Fig. 4: Shifting time of a ternary unit
In contrast to pumpturbines, ternary units offer significantly shorter switching times as
shown in fig. 4 because the pump rotates in the same direction as the turbine and
they can be started using a hydraulic torque converter. For phase shifting mode one
just has to decouple the pump as well as the turbine impeller which can be done
much faster and easier than aerating the machine.
5 Conclusion
The higher efficiency of the machines and the operational flexibility has led to the
decision to realise ternary units for the Obervermuntwerk II. The fast switching time
between the different operation modes and the possibility to cover the full control
range from -100% until +100% load are the main advantages of these machineries
with respect to today’s electricity market requirements and additionally allow for the
use of the machines as a full back-up for the Kopswerk II units.
To avoid the requirement to empty the draft tube of the turbines in case of pump or
phase shifting operation mode, a shifting clutch is installed for the turbine.

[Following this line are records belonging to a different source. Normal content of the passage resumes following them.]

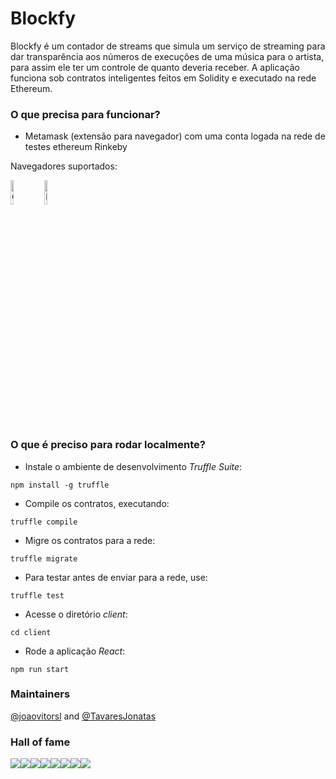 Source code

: # Blockfy
Blockfy é um contador de streams que simula um serviço de streaming para dar transparência aos números de execuções de uma música para o artista, para assim ele ter um controle de quanto deveria receber. A aplicação funciona sob contratos inteligentes feitos em Solidity e executado na rede Ethereum.

### O que precisa para funcionar?
- Metamask (extensão para navegador) com uma conta logada na rede de testes ethereum Rinkeby

Navegadores suportados:

[<img src="https://upload.wikimedia.org/wikipedia/commons/thumb/a/a5/Google_Chrome_icon_%28September_2014%29.svg/512px-Google_Chrome_icon_%28September_2014%29.svg.png" width="10%" length="10%" title="Chrome" alt="Chrome" />](https://chrome.google.com/webstore/detail/metamask/nkbihfbeogaeaoehlefnkodbefgpgknn?hl=pt-BR)
[<img src="https://upload.wikimedia.org/wikipedia/commons/d/d2/Firefox_Logo%2C_2017.png" width="10%" length="10%" title="Firefox" alt="Firefox" />](https://addons.mozilla.org/pt-BR/firefox/addon/ether-metamask/)

### O que é preciso para rodar localmente?
- Instale o ambiente de desenvolvimento _Truffle Suite_:
```
npm install -g truffle
```
- Compile os contratos, executando:
```
truffle compile
```
- Migre os contratos para a rede:
```
truffle migrate
```
- Para testar antes de enviar para a rede, use:
```
truffle test
```
- Acesse o diretório _client_:
```
cd client
```
- Rode a aplicação _React_:
```
npm run start
```

### Maintainers

[@joaovitorsl](http://github.com/joaovitorsl) and [@TavaresJonatas](http://github.com/TavaresJonatas)

### Hall of fame
[![](https://sourcerer.io/fame/joaovitorsl/latin-ifpb/blockfy/images/0)](https://sourcerer.io/fame/joaovitorsl/latin-ifpb/blockfy/links/0)[![](https://sourcerer.io/fame/joaovitorsl/latin-ifpb/blockfy/images/1)](https://sourcerer.io/fame/joaovitorsl/latin-ifpb/blockfy/links/1)[![](https://sourcerer.io/fame/joaovitorsl/latin-ifpb/blockfy/images/2)](https://sourcerer.io/fame/joaovitorsl/latin-ifpb/blockfy/links/2)[![](https://sourcerer.io/fame/joaovitorsl/latin-ifpb/blockfy/images/3)](https://sourcerer.io/fame/joaovitorsl/latin-ifpb/blockfy/links/3)[![](https://sourcerer.io/fame/joaovitorsl/latin-ifpb/blockfy/images/4)](https://sourcerer.io/fame/joaovitorsl/latin-ifpb/blockfy/links/4)[![](https://sourcerer.io/fame/joaovitorsl/latin-ifpb/blockfy/images/5)](https://sourcerer.io/fame/joaovitorsl/latin-ifpb/blockfy/links/5)[![](https://sourcerer.io/fame/joaovitorsl/latin-ifpb/blockfy/images/6)](https://sourcerer.io/fame/joaovitorsl/latin-ifpb/blockfy/links/6)[![](https://sourcerer.io/fame/joaovitorsl/latin-ifpb/blockfy/images/7)](https://sourcerer.io/fame/joaovitorsl/latin-ifpb/blockfy/links/7)
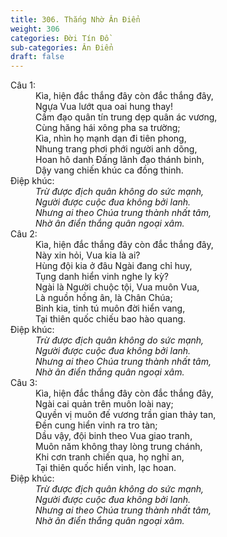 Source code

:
 ```yaml
---
title: 306. Thắng Nhờ Ân Điển
weight: 306
categories: Đời Tín Đồ
sub-categories: Ân Điển
draft: false
---
```

<dl><dt>Câu 1:</dt><dd data-verse="1">Kìa, hiện đắc thắng đây còn đắc thắng đây, <br/>Ngựa Vua lướt qua oai hung thay! <br/>Cầm đạo quân tín trung dẹp quân ác vương, <br/>Cùng hăng hái xông pha sa trường; <br/>Kìa, nhìn họ mạnh dạn đi tiên phong, <br/>Nhung trang phơi phới người anh dõng, <br/>Hoan hô danh Đấng lãnh đạo thánh binh, <br/>Dậy vang chiến khúc ca đồng thinh. </dd><dt>Điệp khúc:</dt><dd data-chorus="1"><em>Trừ được địch quân không do sức mạnh, <br/>Người được cuộc đua không bởi lanh. <br/>Nhưng ai theo Chúa trung thành nhất tâm, <br/>Nhờ ân điển thắng quân ngoại xâm. </em></dd><dt>Câu 2:</dt><dd data-verse="2">Kìa, hiện đắc thắng đây còn đắc thắng đây, <br/>Này xin hỏi, Vua kia là ai? <br/>Hùng đội kia ở đâu Ngài đang chỉ huy, <br/>Tụng danh hiển vinh nghe ly kỳ? <br/>Ngài là Người chuộc tội, Vua muôn Vua, <br/>Là nguồn hồng ân, là Chân Chúa; <br/>Binh kia, tinh tú muôn đời hiển vang, <br/>Tại thiên quốc chiếu bao hào quang. </dd><dt>Điệp khúc:</dt><dd data-chorus="1"><em>Trừ được địch quân không do sức mạnh, <br/>Người được cuộc đua không bởi lanh. <br/>Nhưng ai theo Chúa trung thành nhất tâm, <br/>Nhờ ân điển thắng quân ngoại xâm. </em></dd><dt>Câu 3:</dt><dd data-verse="3">Kìa, hiện đắc thắng đây còn đắc thắng đây, <br/>Ngài cai quản trên muôn loài nay; <br/>Quyền vị muôn đế vương trần gian thảy tan, <br/>Đền cung hiển vinh ra tro tàn; <br/>Dầu vậy, đội binh theo Vua giao tranh, <br/>Muôn năm không thay lòng trung chánh, <br/>Khi cơn tranh chiến qua, họ nghỉ an, <br/>Tại thiên quốc hiển vinh, lạc hoan. </dd><dt>Điệp khúc:</dt><dd data-chorus="1"><em>Trừ được địch quân không do sức mạnh, <br/>Người được cuộc đua không bởi lanh. <br/>Nhưng ai theo Chúa trung thành nhất tâm, <br/>Nhờ ân điển thắng quân ngoại xâm. </em></dd></dl> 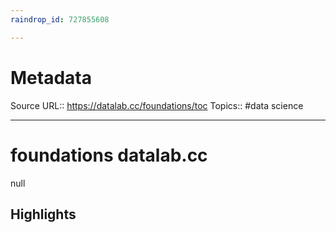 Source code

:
 ```yaml
---
raindrop_id: 727855608

---
```


# Metadata
Source URL:: https://datalab.cc/foundations/toc
Topics:: #data science

---
# foundations datalab.cc

null

## Highlights
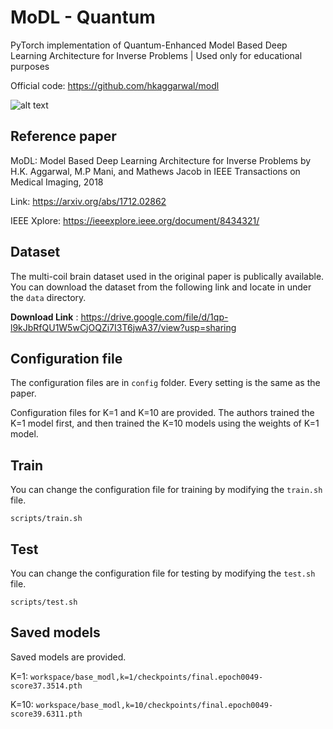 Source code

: # MoDL - Quantum

PyTorch implementation of Quantum-Enhanced Model Based Deep Learning Architecture for Inverse Problems | Used only for educational purposes

Official code: https://github.com/hkaggarwal/modl

![alt text](https://github.com/hkaggarwal/modl/blob/master/MoDL_recursive.png)

## Reference paper

MoDL: Model Based Deep Learning Architecture for Inverse Problems  by H.K. Aggarwal, M.P Mani, and Mathews Jacob in IEEE Transactions on Medical Imaging,  2018 

Link: https://arxiv.org/abs/1712.02862

IEEE Xplore: https://ieeexplore.ieee.org/document/8434321/

## Dataset

The multi-coil brain dataset used in the original paper is publically available. You can download the dataset from the following link and locate in under the `data` directory.

**Download Link** : https://drive.google.com/file/d/1qp-l9kJbRfQU1W5wCjOQZi7I3T6jwA37/view?usp=sharing

## Configuration file

The configuration files are in `config` folder. Every setting is the same as the paper.

Configuration files for K=1 and K=10 are provided. The authors trained the K=1 model first, and then trained the K=10 models using the weights of K=1 model.

## Train

You can change the configuration file for training by modifying the `train.sh` file.

```
scripts/train.sh
```

## Test

You can change the configuration file for testing by modifying the `test.sh` file.

```
scripts/test.sh
```

## Saved models

Saved models are provided.

K=1: `workspace/base_modl,k=1/checkpoints/final.epoch0049-score37.3514.pth` 

K=10: `workspace/base_modl,k=10/checkpoints/final.epoch0049-score39.6311.pth`
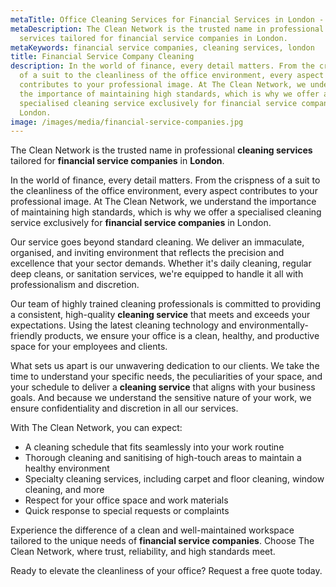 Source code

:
 ```yaml
---
metaTitle: Office Cleaning Services for Financial Services in London - The Clean Network
metaDescription: The Clean Network is the trusted name in professional cleaning
  services tailored for financial service companies in London.
metaKeywords: financial service companies, cleaning services, london
title: Financial Service Company Cleaning
description: In the world of finance, every detail matters. From the crispness
  of a suit to the cleanliness of the office environment, every aspect
  contributes to your professional image. At The Clean Network, we understand
  the importance of maintaining high standards, which is why we offer a
  specialised cleaning service exclusively for financial service companies in
  London.
image: /images/media/financial-service-companies.jpg
---
```

The Clean Network is the trusted name in professional <strong>cleaning services</strong> tailored for <strong>financial service companies</strong> in <strong>London</strong>.

In the world of finance, every detail matters. From the crispness of a suit to the cleanliness of the office environment, every aspect contributes to your professional image. At The Clean Network, we understand the importance of maintaining high standards, which is why we offer a specialised cleaning service exclusively for <strong>financial service companies</strong> in London.

Our service goes beyond standard cleaning. We deliver an immaculate, organised, and inviting environment that reflects the precision and excellence that your sector demands. Whether it's daily cleaning, regular deep cleans, or sanitation services, we're equipped to handle it all with professionalism and discretion.

Our team of highly trained cleaning professionals is committed to providing a consistent, high-quality <strong>cleaning service</strong> that meets and exceeds your expectations. Using the latest cleaning technology and environmentally-friendly products, we ensure your office is a clean, healthy, and productive space for your employees and clients.

What sets us apart is our unwavering dedication to our clients. We take the time to understand your specific needs, the peculiarities of your space, and your schedule to deliver a <strong>cleaning service</strong> that aligns with your business goals. And because we understand the sensitive nature of your work, we ensure confidentiality and discretion in all our services.


With The Clean Network, you can expect:

- A cleaning schedule that fits seamlessly into your work routine
- Thorough cleaning and sanitising of high-touch areas to maintain a healthy environment
- Specialty cleaning services, including carpet and floor cleaning, window cleaning, and more
- Respect for your office space and work materials
- Quick response to special requests or complaints

Experience the difference of a clean and well-maintained workspace tailored to the unique needs of <strong>financial service companies</strong>. Choose The Clean Network, where trust, reliability, and high standards meet.

Ready to elevate the cleanliness of your office? Request a free quote today.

By
declutching the turbine impellers, the tailrace system can be simplified because
deaeration chambers can be omitted and the ventilation losses in these operation
modes are even reduced, which further increases the efficiency of the powerplant.

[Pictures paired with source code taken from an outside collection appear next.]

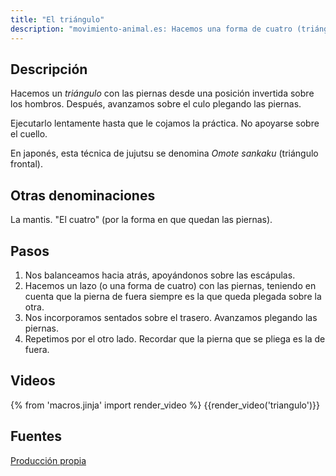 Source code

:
 ```yaml
---
title: "El triángulo"
description: "movimiento-animal.es: Hacemos una forma de cuatro (triángulo) desde una posición de sentado"
---
```


## Descripción

Hacemos un *triángulo* con las piernas desde una posición invertida sobre los hombros. Después, avanzamos sobre el culo plegando las piernas.

Ejecutarlo lentamente hasta que le cojamos la práctica. No apoyarse sobre el cuello.

En japonés, esta técnica de jujutsu se denomina *Omote sankaku* (triángulo frontal). 

## Otras denominaciones

La mantis. "El cuatro" (por la forma en que quedan las piernas).

## Pasos

1. Nos balanceamos hacia atrás, apoyándonos sobre las escápulas.
2. Hacemos un lazo (o una forma de cuatro) con las piernas, teniendo en cuenta que la pierna de fuera siempre es la que queda plegada sobre la otra.
3. Nos incorporamos sentados sobre el trasero. Avanzamos plegando las piernas.
4. Repetimos por el otro lado. Recordar que la pierna que se pliega es la de fuera.

## Videos

{% from 'macros.jinja' import render_video %}
{{render_video('triangulo')}}

## Fuentes

[Producción propia]({{config.site_url}})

For a fast start-up of the pumps, hydraulic torque converters will be used. Compared
to the friction coupling, which was also examined in detail, the wear-free operation
and the well-known system of the hydraulic torque converters with numerous
comparable references constituted this decision.

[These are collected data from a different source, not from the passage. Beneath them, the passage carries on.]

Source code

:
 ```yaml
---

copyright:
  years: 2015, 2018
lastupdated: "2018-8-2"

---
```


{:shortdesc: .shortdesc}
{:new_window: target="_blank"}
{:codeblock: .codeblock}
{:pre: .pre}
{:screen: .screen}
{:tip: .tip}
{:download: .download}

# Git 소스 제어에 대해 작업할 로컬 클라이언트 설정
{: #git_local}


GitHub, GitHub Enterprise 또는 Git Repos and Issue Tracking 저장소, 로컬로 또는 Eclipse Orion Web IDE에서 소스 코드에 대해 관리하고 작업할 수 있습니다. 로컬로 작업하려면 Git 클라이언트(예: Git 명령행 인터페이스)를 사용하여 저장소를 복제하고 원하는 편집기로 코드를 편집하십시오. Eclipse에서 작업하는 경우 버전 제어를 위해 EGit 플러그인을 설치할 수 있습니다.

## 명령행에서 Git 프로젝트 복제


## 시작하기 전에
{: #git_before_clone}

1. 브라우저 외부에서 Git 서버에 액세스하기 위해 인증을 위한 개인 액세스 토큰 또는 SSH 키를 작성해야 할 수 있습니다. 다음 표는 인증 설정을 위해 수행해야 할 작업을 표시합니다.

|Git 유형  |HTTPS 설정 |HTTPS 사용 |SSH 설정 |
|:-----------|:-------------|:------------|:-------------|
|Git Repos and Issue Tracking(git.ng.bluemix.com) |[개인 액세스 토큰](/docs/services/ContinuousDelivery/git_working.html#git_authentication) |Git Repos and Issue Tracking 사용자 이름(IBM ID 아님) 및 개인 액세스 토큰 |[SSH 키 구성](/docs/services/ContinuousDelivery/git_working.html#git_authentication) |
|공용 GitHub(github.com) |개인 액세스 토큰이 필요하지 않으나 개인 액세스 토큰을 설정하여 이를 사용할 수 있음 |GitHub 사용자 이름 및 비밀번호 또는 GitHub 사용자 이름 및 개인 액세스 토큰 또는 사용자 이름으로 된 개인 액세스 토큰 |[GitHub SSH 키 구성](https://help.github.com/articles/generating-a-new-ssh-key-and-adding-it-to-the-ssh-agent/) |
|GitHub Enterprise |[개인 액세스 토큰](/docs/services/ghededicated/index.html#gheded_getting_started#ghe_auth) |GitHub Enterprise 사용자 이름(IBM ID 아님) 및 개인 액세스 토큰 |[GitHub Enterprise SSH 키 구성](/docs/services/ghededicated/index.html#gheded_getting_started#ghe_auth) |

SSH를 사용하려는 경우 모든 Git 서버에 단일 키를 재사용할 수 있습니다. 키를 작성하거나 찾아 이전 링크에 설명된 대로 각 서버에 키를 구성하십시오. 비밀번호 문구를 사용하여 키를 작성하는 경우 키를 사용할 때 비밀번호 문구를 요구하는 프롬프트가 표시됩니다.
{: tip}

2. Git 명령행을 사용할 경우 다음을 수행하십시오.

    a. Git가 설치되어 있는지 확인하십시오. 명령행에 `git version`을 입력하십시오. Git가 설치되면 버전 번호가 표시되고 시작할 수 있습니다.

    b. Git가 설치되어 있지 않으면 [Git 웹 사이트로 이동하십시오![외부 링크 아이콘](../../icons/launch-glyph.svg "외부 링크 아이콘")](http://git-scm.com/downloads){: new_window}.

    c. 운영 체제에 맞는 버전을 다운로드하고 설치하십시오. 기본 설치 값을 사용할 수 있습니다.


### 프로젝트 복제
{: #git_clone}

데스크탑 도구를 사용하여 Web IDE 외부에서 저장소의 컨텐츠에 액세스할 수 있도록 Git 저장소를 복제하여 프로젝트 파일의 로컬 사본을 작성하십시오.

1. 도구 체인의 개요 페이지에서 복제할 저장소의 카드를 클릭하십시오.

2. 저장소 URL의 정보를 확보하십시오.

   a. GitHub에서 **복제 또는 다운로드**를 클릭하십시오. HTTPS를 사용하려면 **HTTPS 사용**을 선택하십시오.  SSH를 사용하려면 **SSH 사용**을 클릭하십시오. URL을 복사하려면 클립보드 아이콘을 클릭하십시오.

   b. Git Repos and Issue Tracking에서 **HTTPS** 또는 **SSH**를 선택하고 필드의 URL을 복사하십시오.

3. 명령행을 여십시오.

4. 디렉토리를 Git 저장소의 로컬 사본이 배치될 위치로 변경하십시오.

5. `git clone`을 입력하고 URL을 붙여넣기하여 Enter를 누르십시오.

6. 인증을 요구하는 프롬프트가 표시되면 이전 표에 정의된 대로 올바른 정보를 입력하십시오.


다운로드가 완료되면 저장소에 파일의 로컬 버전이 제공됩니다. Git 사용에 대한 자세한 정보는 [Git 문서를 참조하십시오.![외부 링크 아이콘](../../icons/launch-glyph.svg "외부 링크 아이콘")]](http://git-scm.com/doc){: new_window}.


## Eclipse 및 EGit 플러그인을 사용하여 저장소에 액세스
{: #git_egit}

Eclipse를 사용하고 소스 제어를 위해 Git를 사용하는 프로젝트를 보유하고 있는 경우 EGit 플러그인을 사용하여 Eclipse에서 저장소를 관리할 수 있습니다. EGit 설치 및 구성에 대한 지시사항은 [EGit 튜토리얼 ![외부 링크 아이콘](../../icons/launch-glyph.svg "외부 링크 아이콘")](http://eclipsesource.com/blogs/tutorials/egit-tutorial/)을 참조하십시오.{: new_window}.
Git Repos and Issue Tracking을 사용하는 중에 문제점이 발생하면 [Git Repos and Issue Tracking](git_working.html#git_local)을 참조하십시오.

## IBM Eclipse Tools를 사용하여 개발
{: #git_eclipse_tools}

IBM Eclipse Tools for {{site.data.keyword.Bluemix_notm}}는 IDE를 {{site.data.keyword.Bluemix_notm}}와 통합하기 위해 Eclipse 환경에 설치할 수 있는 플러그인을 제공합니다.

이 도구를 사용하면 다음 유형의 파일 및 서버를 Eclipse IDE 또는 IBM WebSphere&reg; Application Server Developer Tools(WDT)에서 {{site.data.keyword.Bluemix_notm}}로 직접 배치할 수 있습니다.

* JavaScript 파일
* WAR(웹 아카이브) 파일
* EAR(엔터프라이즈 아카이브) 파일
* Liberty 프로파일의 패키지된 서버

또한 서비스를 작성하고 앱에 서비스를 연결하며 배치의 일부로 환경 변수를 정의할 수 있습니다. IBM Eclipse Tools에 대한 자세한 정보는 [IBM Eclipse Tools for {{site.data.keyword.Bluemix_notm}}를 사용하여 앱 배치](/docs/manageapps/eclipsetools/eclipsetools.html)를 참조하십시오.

Fig. 5: Cross section of the ternary machine set (sample picture from Voith)
To improve the behaviour of the machinery in part-load operation which is awaited in
a huge amount of time over the year in the Obervermuntwerk II, the volutes of both
the pump and the turbine will be embedded in concrete as shown in fig. 5.
References
[1]
[2]
H. Schmöller: Pumped storage power plant Obervermuntwerk II – economical
background. 18th International Seminar on Hydropower Plants. TU Wien 2014.
G. Penninger, F. Spitzer: New challenges for modern pump storage units. 14th
International Seminar on Hydropower Plants, ISBN 3-9501937-2-3. TU Wien
2006, p. 465 – 472.
Authors
Dr. Peter MEUSBURGER
Vorarlberger Illwerke AG
Engineering Services Maschinenbau
Anton-Ammann-Strasse 12, A-6773 Vandans, AUSTRIA
Phone: +43-5556-701-86260, FAX: +43-5556-701-17086260
E-mail: peter.meusburger@illwerke.at
Dr. Peter Meusburger graduated in Mechanical Engineering from the Technical
University of Graz, Austria. He then worked as an Assistant Professor at the
Department of Hydraulic Fluid Machinery at the Technical University of Graz where
he finished his doctoral studies in mechanical engineering in June 2006 with the
degree of a doctor of technical sciences. Since 2008 he has worked as an expert for
3D fluid hydraulics and waterhammer calculations at Vorarlberger Illwerke AG.
Dipl. Ing. Lucas WERLE
Vorarlberger Illwerke AG
Engineering Services Maschinenbau
Anton-Ammann-Strasse 12, A-6773 Vandans, AUSTRIA
Phone: +43-5556-701-86382, FAX: +43-5556-701-17086382
E-mail: lucas.werle@illwerke.at
Lucas Werle graduated in Mechanical Engineering from the Technical University of
Graz, Austria. Since 2009 he has worked as project engineer with a focus on FEM
and waterhammer calculations at Vorarlberger Illwerke AG.